Carmaker GAZ Throws Out Share Dilution Rule




Automaker GAZ announced over the weekend that it was shaking up its charter by eliminating a rule that allowed the board of directors to dilute the company's shares without notice.


The Nizhny Novgorod-based carmaker also will pay out an immediate dividend of 12 rubles on preferred shares and a delayed one of 3 rubles on common shares after net earnings of $1.7 billion last year, officials said after the company's annual shareholders' meeting Saturday.


The company charter calls for a dividend on preferred shares of 10 percent of net earnings.


Changing the charter will strengthen the position of minority shareholders, said Erik Wigertz, an analyst with Brunswick Warburg who was present at the meeting.


The change calls for the elimination of the 6.2 million authorized shares held by the board of directors that could be released at any time.

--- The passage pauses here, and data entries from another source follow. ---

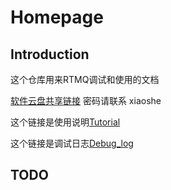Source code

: # Homepage

## Introduction

这个仓库用来RTMQ调试和使用的文档

[软件云盘共享链接](https://cloud.tsinghua.edu.cn/d/0f2bbf86cec247ca9621/)
密码请联系 xiaoshe

这个链接是使用说明[Tutorial](RTMQ_Tutorial.md)

这个链接是调试日志[Debug_log](Debug_log.md)

## TODO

Shareholders had previously given the directors control of the authorized shares, which dwarfed the 4.425 million ordinary and 1.475 million preferred shares already issued.


"If there are no authorized shares, no new shares can be issued and you don't have to go around and worry about your stake in the company suddenly being diluted," Wigertz said.


Before the change, an investor with a controlling 50.1 percent stake could have seen it reduced to less than a blocking stake of 25 percent overnight.


The dividend payouts on preferred shares will be made this summer and on common ones in 2002, a delay shareholders agreed on in order to pave the way for a debt restructuring deal with the European Bank of Reconstruction and Development, the carmaker's main creditor. The extra funds will be sunk into building GAZ's new car, the Volga 3111 model.


"Most holders of ordinary shares were OK with the fact that this dividend will not be paid out until 2002 since there is much more value in having the EBRD debt restructured," Wigertz said.


GAZ owes $82 million to foreign creditors. The ruble's crash and subsequent economic turmoil is digging deeply into its profit margins, making it impossible to repay the debts and invest in much-needed new product lines at the same time.


Even so, analysts said that given the current difficulties GAZ posted respectable numbers for 1998. According to Brunswick Warburg, production rose 6.4 percent to 225,500 vehicles, but net sales last year were only $1.7 billion, down 21 percent from 1997. The carmaker turned a profit of 1.4 billion rubles compared to 1.38 billion rubles the previous year.


GAZ chief Nikolai Pugin has announced that the carmaker plans to boost automobile exports to 30 percent over three years as a way of increasing hard currency earnings needed for investment and debt payments. But this will be a difficult task, analysts said, as current exports amount to just 3 percent of GAZ's total production.